A Primeira Turma do Supremo Tribunal Federal (STF) confirmou, por unanimidade, a prisão preventiva do ex-presidente Jair Bolsonaro (PL). A decisão foi tomada em sessão virtual nesta segunda-feira (24/11), ao referendar a ordem emitida pelo ministro Alexandre de Moraes no sábado (22/11).
Ao votar, Moraes afirmou que Bolsonaro violou de forma “dolosa e consciente” a tornozeleira eletrônica, conforme laudo da Secretaria de Administração Penitenciária do DF. O ministro destacou ainda que o ex-presidente descumpriu repetidamente medidas cautelares. Em audiência de custódia, Bolsonaro disse ter danificado o equipamento durante um “surto” provocado pela combinação de medicamentos controlados.
A Polícia Federal pediu a prisão ao apontar risco de fuga, especialmente após a vigília organizada pelo senador Flávio Bolsonaro diante do condomínio da família. Para a PF, a aglomeração poderia facilitar uma tentativa de evasão.
O presidente da Primeira Turma, Flávio Dino, acompanhou o relator e afirmou que a condenação de Bolsonaro nos atos golpistas reforça sua periculosidade. Dino também citou as fugas recentes de aliados do ex-presidente, como Carla Zambelli e Alexandre Ramagem, ao justificar o voto.
Cristiano Zanin e Cármen Lúcia também seguiram o relator, consolidando a decisão unânime pela manutenção da prisão.
Bolsonaro segue detido em uma sala de 12 m² na Superintendência da Polícia Federal, em Brasília, equipada com ar-condicionado, frigobar, cama de solteiro, televisão e banheiro privativo. Ele já recebeu visita da ex-primeira-dama Michelle Bolsonaro. Os filhos Flávio, Carlos e Jair Renan estão autorizados a visitá-lo.
A prisão preventiva não está vinculada à pena de 27 anos e 3 meses pela qual ele foi condenado na ação penal sobre a trama golpista.

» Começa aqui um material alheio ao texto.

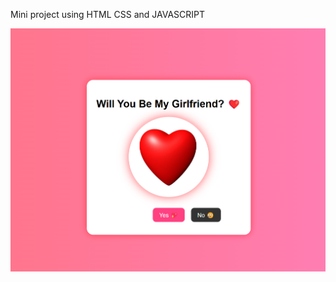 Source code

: Mini project
using HTML CSS and JAVASCRIPT

![image alt](https://github.com/Aadarshkumarsingh8084/CSS-files/blob/main/Screenshot%202025-03-18%20134529.png?raw=true)
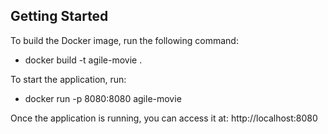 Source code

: ## Getting Started

To build the Docker image, run the following command:

- docker build -t agile-movie .

To start the application, run:

- docker run -p 8080:8080 agile-movie

Once the application is running, you can access it at: http://localhost:8080

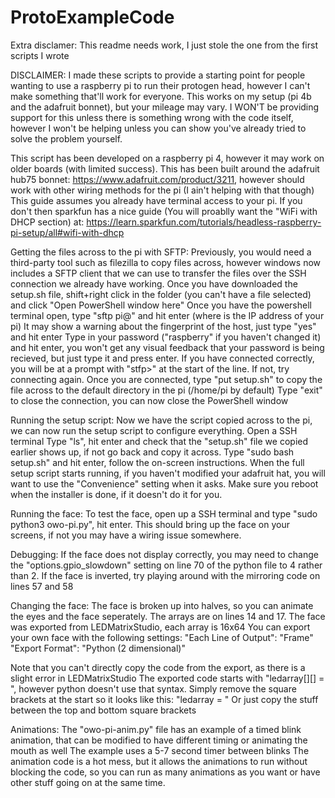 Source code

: # ProtoExampleCode

Extra disclamer:
This readme needs work, I just stole the one from the first scripts I wrote


DISCLAIMER: 
I made these scripts to provide a starting point for people wanting to use a raspberry pi to run their protogen head, however I can't make something that'll work for everyone.
This works on my setup (pi 4b and the adafruit bonnet), but your mileage may vary.
I WON'T be providing support for this unless there is something wrong with the code itself, however I won't be helping unless you can show you've already tried to solve the problem yourself.

This script has been developed on a raspberry pi 4, however it may work on older boards (with limited success).
This has been built around the adafruit hub75 bonnet: https://www.adafruit.com/product/3211, however should work with other wiring methods for the pi (I ain't helping with that though)
This guide assumes you already have terminal access to your pi. If you don't then sparkfun has a nice guide (You will proablly want the "WiFi with DHCP section) at: https://learn.sparkfun.com/tutorials/headless-raspberry-pi-setup/all#wifi-with-dhcp

Getting the files across to the pi with SFTP:
  Previously, you would need a third-party tool such as filezilla to copy files across, however windows now includes a SFTP client that we can use to transfer the files over the SSH connection we already have working.
  Once you have downloaded the setup.sh file, shift+right click in the folder (you can't have a file selected) and click "Open PowerShell window here"
  Once you have the powershell terminal open, type "sftp pi@<IP>" and hit enter (where <IP> is the IP address of your pi)
  It may show a warning about the fingerprint of the host, just type "yes" and hit enter
  Type in your password ("raspberry" if you haven't changed it) and hit enter, you won't get any visual feedback that your password is being recieved, but just type it and press enter.
  If you have connected correctly, you will be at a prompt with "stfp>" at the start of the line. If not, try connecting again.
  Once you are connected, type "put setup.sh" to copy the file across to the default directory in the pi (/home/pi by default)
  Type "exit" to close the connection, you can now close the PowerShell window

Running the setup script:
  Now we have the script copied across to the pi, we can now run the setup script to configure everything.
  Open a SSH terminal
  Type "ls", hit enter and check that the "setup.sh" file we copied earlier shows up, if not go back and copy it across.
  Type "sudo bash setup.sh" and hit enter, follow the on-screen instructions.
  When the full setup script starts running, if you haven't modified your adafruit hat, you will want to use the "Convenience" setting when it asks.
  Make sure you reboot when the installer is done, if it doesn't do it for you.

Running the face:
  To test the face, open up a SSH terminal and type "sudo python3 owo-pi.py", hit enter.
  This should bring up the face on your screens, if not you may have a wiring issue somewhere.

Debugging:
  If the face does not display correctly, you may need to change the "options.gpio_slowdown" setting on line 70 of the python file to 4 rather than 2.
  If the face is inverted, try playing around with the mirroring code on lines 57 and 58

Changing the face:
  The face is broken up into halves, so you can animate the eyes and the face seperately.
  The arrays are on lines 14 and 17.
  The face was exported from LEDMatrixStudio, each array is 16x64
  You can export your own face with the following settings:
    "Each Line of Output": "Frame"
	"Export Format": "Python (2 dimensional)"
	
  Note that you can't directly copy the code from the export, as there is a slight error in LEDMatrixStudio
  The exported code starts with "ledarray[][] = ", however python doesn't use that syntax.
  Simply remove the square brackets at the start so it looks like this: "ledarray = "
  Or just copy the stuff between the top and bottom square brackets

Animations:
  The "owo-pi-anim.py" file has an example of a timed blink animation, that can be modified to have different timing or animating the mouth as well
  The example uses a 5-7 second timer between blinks
  The animation code is a hot mess, but it allows the animations to run without blocking the code, so you can run as many animations as you want or have other stuff going on at the same time.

Próximos passos do processo
O prazo para os réus apresentarem os segundos embargos de declaração na ação penal do golpe termina às 23h59 desta segunda-feira. Embora as defesas possam apresentar novos embargos ou embargos infringentes, a possibilidade de aceitação deste último recurso é considerada baixa, já que não houve divergência entre os ministros no julgamento anterior.

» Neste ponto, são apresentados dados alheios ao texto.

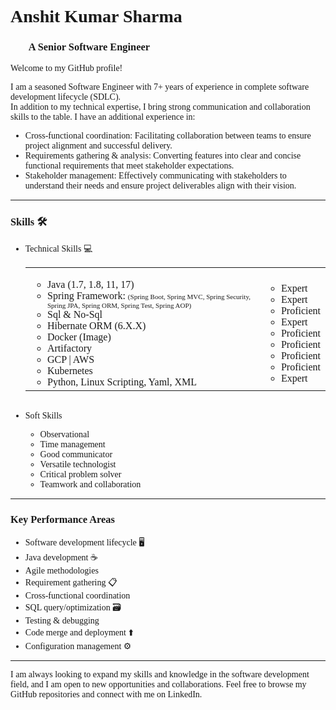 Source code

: <body style="font-family: Verdana;">
<h1>Anshit Kumar Sharma</h1>
<h3>👨‍💻 A Senior Software Engineer</h3>
<p>Welcome to my GitHub profile!</p>
<p>I am a seasoned Software Engineer with 7+ years of experience in complete software development lifecycle (SDLC).<br/>
    In addition to my technical expertise, I bring strong communication and collaboration skills to the table. I have an
    additional experience in:
<ul>
    <li>Cross-functional coordination: Facilitating collaboration between teams to ensure project alignment and
        successful delivery.
    </li>
    <li>Requirements gathering & analysis: Converting features into clear and concise functional requirements that meet
        stakeholder expectations.
    </li>
    <li>Stakeholder management: Effectively communicating with stakeholders to understand their needs and ensure project
        deliverables align with their vision.
    </li>
</ul>
</p>
<hr/>
<h3>Skills 🛠️</h3>
<ul>
    <li>Technical Skills 💻</li>
    <table>
        <tr>
            <td>
                <ul>
                    <li>Java (1.7, 1.8, 11, 17)</li>
                    <li>Spring Framework:
                        <span style="font-size: 11px;">(Spring Boot, Spring MVC, Spring Security, Spring JPA, Spring ORM, Spring Test, Spring AOP) </span>
                    </li>
                    <li>Sql & No-Sql</li>
                    <li>Hibernate ORM (6.X.X)</li>
                    <li>Docker (Image)</li>
                    <li>Artifactory</li>
                    <li>GCP | AWS</li>
                    <li>Kubernetes</li>
                    <li>Python, Linux Scripting, Yaml, XML</li>
                </ul>
            </td>
            <td>
                <ul>
                    <li>Expert</li>
                    <li>Expert</li>
                    <li>Proficient</li>
                    <li>Expert</li>
                    <li>Proficient</li>
                    <li>Proficient</li>
                    <li>Proficient</li>
                    <li>Proficient</li>
                    <li>Expert</li>
                </ul>
            </td>
        </tr>
    </table>
    <br/>
    <li>Soft Skills 🌟</li>
    <ul>
        <li>Observational</li>
        <li>Time management</li>
        <li>Good communicator</li>
        <li>Versatile technologist</li>
        <li>Critical problem solver</li>
        <li>Teamwork and collaboration</li>
    </ul>
</ul>
<hr/>
<h3><p>Key Performance Areas 🎯</p></h3>
<ul>
    <li>Software development lifecycle 🖥️</li>
    <li>Java development ☕</li>
    <li>Agile methodologies 🚀</li>
    <li>Requirement gathering 📋</li>
    <li>Cross-functional coordination 🤝</li>
    <li>SQL query/optimization 🗃️</li>
    <li>Testing & debugging 🐞</li>
    <li>Code merge and deployment ⬆️</li>
    <li>Configuration management ⚙️</li>
</ul>
<hr/>
<p>I am always looking to expand my skills and knowledge in the software development field, and I am open to new
    opportunities and collaborations. Feel free to browse my GitHub repositories and connect with me on LinkedIn.</p>
</body>
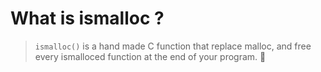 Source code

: # What is ismalloc ?

>`ismalloc()` is a hand made C function that replace malloc, and free every ismalloced function at the end of your program. 🧠 
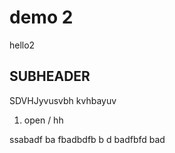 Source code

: # demo 2

hello2

## SUBHEADER
SDVHJyvusvbh
kvhbayuv
1. open 
/
hh

ssabadf
ba
fbadbdfb
b
d
badfbfd
bad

Somente após a análise desses recursos poderá haver início do cumprimento das penas. Ainda é possível a apresentação de revisão criminal, que será julgada pelo plenário do STF. A Corte está com uma vaga aberta após a saída de Luís Roberto Barroso; o indicado do governo, Jorge Messias, aguarda aprovação do Senado.